Sem reconhecer esse contexto, o insípido processo no qual nos encontramos faz pouco sentido. Como é possível, por exemplo, que a Coréia do Norte se declare uma potência nuclear sem provocar quase nenhuma reação em Washington, enquanto o Irã se torna uma ameaça à Humanidade ao romper alguns lacres num centro de pesquisa? O problema não é apenas político, mas ideológico. O ex-presidente iraniano Mohammad Khatami entendeu o problema. Daí sua determinação para promover um ¿diálogo das civilizações¿ e ajudar a coalizão em sua guerra contra o Talibã. Mas ele foi recompensado com o ¿eixo do mal¿, que acabou tirando sua política externa dos trilhos.

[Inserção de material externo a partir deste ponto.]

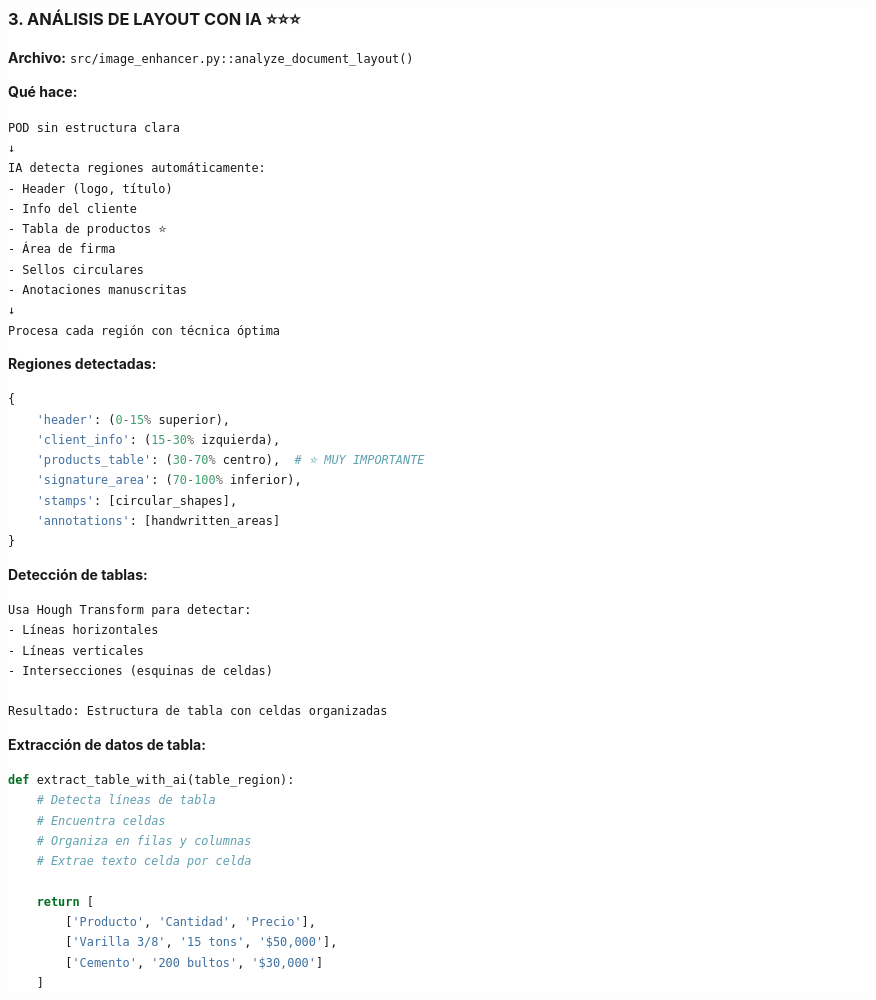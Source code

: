 
### **3. ANÁLISIS DE LAYOUT CON IA** ⭐⭐⭐

**Archivo:** `src/image_enhancer.py::analyze_document_layout()`

**Qué hace:**
```
POD sin estructura clara
↓
IA detecta regiones automáticamente:
- Header (logo, título)
- Info del cliente
- Tabla de productos ⭐
- Área de firma
- Sellos circulares
- Anotaciones manuscritas
↓
Procesa cada región con técnica óptima
```

**Regiones detectadas:**
```python
{
    'header': (0-15% superior),
    'client_info': (15-30% izquierda),
    'products_table': (30-70% centro),  # ⭐ MUY IMPORTANTE
    'signature_area': (70-100% inferior),
    'stamps': [circular_shapes],
    'annotations': [handwritten_areas]
}
```

**Detección de tablas:**
```
Usa Hough Transform para detectar:
- Líneas horizontales
- Líneas verticales
- Intersecciones (esquinas de celdas)

Resultado: Estructura de tabla con celdas organizadas
```

**Extracción de datos de tabla:**
```python
def extract_table_with_ai(table_region):
    # Detecta líneas de tabla
    # Encuentra celdas
    # Organiza en filas y columnas
    # Extrae texto celda por celda
    
    return [
        ['Producto', 'Cantidad', 'Precio'],
        ['Varilla 3/8', '15 tons', '$50,000'],
        ['Cemento', '200 bultos', '$30,000']
    ]
```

Os europeus também entenderam o problema. Mostraram-se particularmente temerosos de que a Guerra Fria entre o Irã e os EUA, que se mantinha em banho-maria desde a Revolução Islâmica de 1979, voltasse ao ponto de fervura com o 11 de Setembro. Mas enquanto as tropas se mobilizavam para o Iraque, Teerã dava sinais de que poderia ser mais maleável.

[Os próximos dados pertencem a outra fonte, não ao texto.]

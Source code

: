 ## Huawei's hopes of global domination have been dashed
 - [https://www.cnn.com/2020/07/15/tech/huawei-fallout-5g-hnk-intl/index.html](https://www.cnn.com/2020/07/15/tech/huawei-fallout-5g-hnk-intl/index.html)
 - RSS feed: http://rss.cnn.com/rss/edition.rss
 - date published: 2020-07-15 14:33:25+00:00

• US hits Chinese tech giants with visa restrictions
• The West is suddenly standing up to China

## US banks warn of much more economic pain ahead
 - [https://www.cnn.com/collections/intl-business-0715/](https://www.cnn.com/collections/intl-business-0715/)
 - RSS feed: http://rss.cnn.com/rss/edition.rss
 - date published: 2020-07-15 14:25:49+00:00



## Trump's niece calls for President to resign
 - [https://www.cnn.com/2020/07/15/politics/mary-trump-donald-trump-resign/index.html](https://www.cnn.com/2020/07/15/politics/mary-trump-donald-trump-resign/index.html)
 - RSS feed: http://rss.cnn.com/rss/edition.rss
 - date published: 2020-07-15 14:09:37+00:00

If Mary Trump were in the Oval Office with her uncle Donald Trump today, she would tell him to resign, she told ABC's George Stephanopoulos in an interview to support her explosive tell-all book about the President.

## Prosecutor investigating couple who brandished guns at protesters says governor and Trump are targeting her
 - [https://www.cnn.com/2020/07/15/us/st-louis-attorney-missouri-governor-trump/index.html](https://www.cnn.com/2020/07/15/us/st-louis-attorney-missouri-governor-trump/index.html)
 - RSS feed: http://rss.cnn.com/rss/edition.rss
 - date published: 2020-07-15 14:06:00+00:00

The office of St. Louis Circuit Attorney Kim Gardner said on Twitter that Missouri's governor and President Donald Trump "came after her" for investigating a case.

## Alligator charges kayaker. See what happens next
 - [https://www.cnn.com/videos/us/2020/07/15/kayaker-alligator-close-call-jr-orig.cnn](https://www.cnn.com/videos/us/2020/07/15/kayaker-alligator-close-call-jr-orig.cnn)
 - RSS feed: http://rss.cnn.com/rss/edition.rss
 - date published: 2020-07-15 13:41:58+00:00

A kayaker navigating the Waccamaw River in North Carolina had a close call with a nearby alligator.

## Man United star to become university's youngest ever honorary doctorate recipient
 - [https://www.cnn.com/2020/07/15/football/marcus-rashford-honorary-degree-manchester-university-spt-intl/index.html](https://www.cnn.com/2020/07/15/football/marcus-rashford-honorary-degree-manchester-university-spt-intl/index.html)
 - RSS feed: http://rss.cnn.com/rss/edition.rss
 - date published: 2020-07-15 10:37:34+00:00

Essa flexibilidade foi aproveitada por Alemanha, Grã-Bretanha e França que, depois da invasão do Iraque, mostravam-se ansiosos para provar que o ¿Velho Continente¿ e a diplomacia podiam funcionar. Os princípios básicos do acordo eram: o Irã abriria suas pesquisas, submetendo-se às orientações do Conselho de Segurança das Nações Unidas e às inspeções. Em troca, os europeus negociariam um acordo permanente para o desenvolvimento de tecnologias nucleares para uso civil.

O sinais iniciais eram positivos, mas o ¿Velho Continente¿ falhou ao avaliar o grau de desconfiança dos falcões americanos e analisou mal os desdobramentos políticos no Irã. Em fevereiro de 2004, os neoconservadores iranianos racharam o Parlamento. E logo ficou claro que o novo Congresso não tinha a menor intenção de ratificar o acordo. A ilusão rompeu-se de vez com a eleição de Mahmoud Ahmadinejad.

Hoje, os líderes iranianos calculam que podem resistir a sanções (e até a coisas piores), inflamando o fervor nacionalista. Isso, claro, tem o benefício adicional de consolidar um governo linha-dura que, de outra maneira, apoiaria-se em fundações precárias.

A saída diplomática, que ainda está sendo publicamente endossada, deve ser conduzida com mais vigor tanto nos canais públicos quanto privados. Sobretudo, não pode estar voltada para minúcias, mas tentar abarcar a situação como um todo.